De ondergang van het ss. Wachtel


Omdat de oorlog na 1940 voortduurde moest er ook steeds aanvoer blijven plaatsvinden van goederen zoals munitie. Er waren in de regio op veel plaatsen stellingen met luchtafweer en op zee werden mijnen gelegd. De munitie hiervoor moest allemaal worden aangevoerd in hoofdzaak per schip. Langs de rivier het Scheur, benedenstrooms Maassluis, lag ooit een particulier haventje genaamd Poortershaven. In de Poortershaven werd voor de oorlog voornamelijk erts overgeslagen van binnenschepen op zeeschepen en andersom. 

Nadat de Duitsers 10 mei ons land binnen vielen duurde het dan ook niet lang of de Kriegsmarine nam Poortershaven in gebruik. Vrachtschepen kwamen uit Duitsland over de Noordzee via de Nieuwe Waterweg de rivier het Scheur op en konden aan de oorspronkelijke lange steiger van Poortershaven afmeren. De Schnellboote werden aan de oude laad- en loskade bevoorraad. Hier werd munitie aangevoerd, met name voor de opslag van zeemijnen en het Sperrwaffenkommando kreeg hiervoor de verantwoording. Deze dienst maakte ook de (zee)mijnen onschadelijk die in de regio werden gevonden.

Naarmate de geallieerden na hun landing op 6 juni 1944 op de stranden van Normandië oprukten naar Nederland verplaatsen de geallieerde jachtbommenwerpers ook hun basis mee. Dit betekende dat Duitse militaire doelen in ons land steeds intensiever werden aangevallen.
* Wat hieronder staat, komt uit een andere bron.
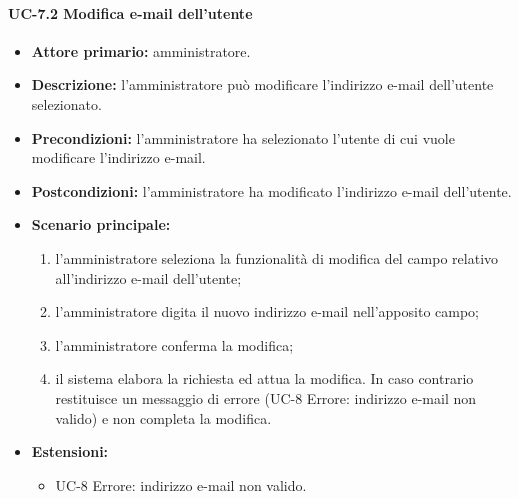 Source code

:     \paragraph{UC-7.2 Modifica e-mail dell'utente}
    \begin{itemize}
        \item \textbf{Attore primario:} amministratore.
    
        \item \textbf{Descrizione:} l'amministratore può modificare l'indirizzo e-mail dell'utente selezionato.
        
        \item \textbf{Precondizioni:} l'amministratore ha selezionato l'utente di cui vuole modificare l'indirizzo e-mail.
    
        \item \textbf{Postcondizioni:} l'amministratore ha modificato l'indirizzo e-mail dell'utente.
    
        \item \textbf{Scenario principale:}
        \begin{enumerate}
            \item  l'amministratore seleziona la funzionalità di modifica del campo relativo all'indirizzo e-mail dell'utente;
            \item l'amministratore digita il nuovo indirizzo e-mail nell'apposito campo;
            \item l'amministratore conferma la modifica;
            \item il sistema elabora la richiesta ed attua la modifica. In caso contrario restituisce un messaggio di errore (UC-8 Errore: indirizzo e-mail non valido) e non completa la modifica.
        \end{enumerate}
        \item \textbf{Estensioni:}
              \begin{itemize}
                    \item UC-8 Errore: indirizzo e-mail non valido.
            \end{itemize}
    \end{itemize}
In de “Festung Hoek van Holland” was men dagelijks bezig met het beschieten van geallieerde vliegtuigen.   

ss Wachtel

In de vroege ochtenduren van maandag 2 oktober 1944  arriveert het Duitse vrachtschip “Wachtel” (992 Brt.) van  Argo Reederei Richard Adler & Co., geladen met 2400 ton munitie en gaat voor anker ter hoogte van het steiger bij de exportslagerij “Vianda”, recht tegenover een zware batterij luchtafweergeschut. 

Het schip is die ochtend door een loods binnengebracht en volgens de loods had het schip munitie bij zich voor de kustbatterijen bij Hoek van Holland die gelost zou worden bij de Vianda-steiger, een voormalige slachterij en koelhuis. De Havencommandant geeft later aan dat de munitie voor Rotterdam was bestemd maar in Hoek van Holland was langs gekomen. Er was een bevel gekomen in Hoek van Holland vast te maken omdat er in de Rotterdamse haven geen plaats was. Onder bereik van de batterij “Waterweg” is het schip daar voor anker gelegd.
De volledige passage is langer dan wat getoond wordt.